Post by snowshed1 » Mon Jan 14, 2019 2:17 pm

Hi, rene,

First thing I'd like to say is, I hope you are not feeling frustrated with my incessant questions, and feeling like your time is being wasted. :) It's not.

We are going in the direction of what I'm trying to learn. Think of this exercise as languages, English, French, Greek. Replace those with Linux/Unix, Windows, MacOS.

I'm working at learning the Linux/Unix terminology for things at the moment. I know the Windows and Mac names for what we are talking about.
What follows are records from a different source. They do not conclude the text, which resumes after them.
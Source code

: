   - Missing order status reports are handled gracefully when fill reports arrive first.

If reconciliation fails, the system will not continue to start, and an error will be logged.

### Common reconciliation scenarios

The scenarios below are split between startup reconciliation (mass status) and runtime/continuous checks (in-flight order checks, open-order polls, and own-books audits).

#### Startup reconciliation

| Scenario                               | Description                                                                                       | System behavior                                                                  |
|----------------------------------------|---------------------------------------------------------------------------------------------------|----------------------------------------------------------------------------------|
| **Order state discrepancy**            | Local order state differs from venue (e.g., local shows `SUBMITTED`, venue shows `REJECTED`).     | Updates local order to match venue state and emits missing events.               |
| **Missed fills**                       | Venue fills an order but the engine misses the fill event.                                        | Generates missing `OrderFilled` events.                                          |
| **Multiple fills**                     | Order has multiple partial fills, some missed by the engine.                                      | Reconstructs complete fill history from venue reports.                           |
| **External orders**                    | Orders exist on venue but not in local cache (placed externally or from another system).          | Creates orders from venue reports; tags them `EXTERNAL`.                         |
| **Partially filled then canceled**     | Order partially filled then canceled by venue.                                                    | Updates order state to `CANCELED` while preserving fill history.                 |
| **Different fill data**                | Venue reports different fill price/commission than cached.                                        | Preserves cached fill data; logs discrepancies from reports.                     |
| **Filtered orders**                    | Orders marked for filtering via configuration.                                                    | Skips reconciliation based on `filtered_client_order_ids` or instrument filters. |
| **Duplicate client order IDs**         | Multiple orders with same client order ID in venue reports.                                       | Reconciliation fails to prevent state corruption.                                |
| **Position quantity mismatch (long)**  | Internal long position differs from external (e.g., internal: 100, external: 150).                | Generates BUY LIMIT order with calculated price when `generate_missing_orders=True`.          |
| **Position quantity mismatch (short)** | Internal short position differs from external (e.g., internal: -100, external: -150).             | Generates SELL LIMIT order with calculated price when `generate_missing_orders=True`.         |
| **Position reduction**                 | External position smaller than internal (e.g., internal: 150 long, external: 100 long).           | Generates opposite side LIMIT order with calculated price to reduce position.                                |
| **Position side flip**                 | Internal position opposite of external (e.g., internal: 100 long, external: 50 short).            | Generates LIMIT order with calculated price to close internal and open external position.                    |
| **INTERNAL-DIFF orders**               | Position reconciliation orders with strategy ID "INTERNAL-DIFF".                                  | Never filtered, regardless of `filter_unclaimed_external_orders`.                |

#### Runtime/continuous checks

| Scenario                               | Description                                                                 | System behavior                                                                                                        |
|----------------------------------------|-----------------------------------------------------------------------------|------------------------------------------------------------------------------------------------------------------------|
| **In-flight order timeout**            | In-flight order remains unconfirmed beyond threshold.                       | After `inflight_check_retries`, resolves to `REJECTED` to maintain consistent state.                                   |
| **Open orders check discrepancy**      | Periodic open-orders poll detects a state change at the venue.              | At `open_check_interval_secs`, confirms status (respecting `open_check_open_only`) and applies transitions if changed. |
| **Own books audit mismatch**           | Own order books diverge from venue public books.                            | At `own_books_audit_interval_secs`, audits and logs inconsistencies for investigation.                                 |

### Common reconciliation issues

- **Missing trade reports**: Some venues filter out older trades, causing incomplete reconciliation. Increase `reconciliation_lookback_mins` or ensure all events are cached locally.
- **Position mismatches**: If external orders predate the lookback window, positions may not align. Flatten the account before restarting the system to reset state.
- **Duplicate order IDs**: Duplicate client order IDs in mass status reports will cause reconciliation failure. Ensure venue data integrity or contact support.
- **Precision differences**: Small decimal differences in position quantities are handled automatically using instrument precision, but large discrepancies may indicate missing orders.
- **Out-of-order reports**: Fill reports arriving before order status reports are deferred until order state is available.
It's like the earlier message that panel=taskbar=shelf=dock.
rene wrote:
Mon Jan 14, 2019 12:11 pm
snowshed1 wrote:
Sun Jan 13, 2019 8:07 pm
When I'm finished with a document, and save it to the HD when I close the document, the birth time is when I saved the document to the HD.
Right. OK, I guess I see where your doubts stemmed from, namely a what to me would count as not properly limited definition of "file". Specifically, an unsaved document open in an e.g. word processor is not a file; it's a document, and technically just a bit of memory under control of the word processor application. It's only upon saving the document in a file that the two concepts, "document" and "file", become related.
Yep. Next for me, then, is the date and time information that is associated with the file once it's on the hard drive. Which is information kept by the filesystem, and not embedded in a file. Basically focusing on Jpgs, in particular, because of my brother-in-law, which is a "whole 'nuther story"! :D
rene wrote:
Mon Jan 14, 2019 12:11 pm
snowshed1 wrote:
Sun Jan 13, 2019 8:07 pm
When I'm finished with a document, and save it to the HD when I close the document, the birth time is when I saved the document to the HD.
Admittedly, once the document is saved few would complain about using the words interchangeably, but fundamentally "a file" is defined as merely a container (i.e., for anything), or even more simply as a unit of storage in a file system. Given that definition its "creation time" becomes an obvious concept.
Agreed. "Creation time" is the date and time associated with the file by the filesystem when it is written to the HD.

Now, comes the "understanding" I'm searching for. :)

I take a photo with my camera, JPG001. The date and time on the camera is embedded as EXIF data. I copy the file from the SD Card from the camera to my Mint 19.0 hard drive. Via the filesystem, the file on the hard drive is given a "creation time'.

Am I good so far?

If yes, is there a way to display that creation time in any of the file managers? The media columns plug in for Nemo does not display that information. There are 2 date options in the plug in. One is labeled EXIF Date, and the other is just Date, which is blank for JPG001. No idea what that date is supposed to tell me. I'll have to go to the plugin author's site on GitHub and see what I can learn there.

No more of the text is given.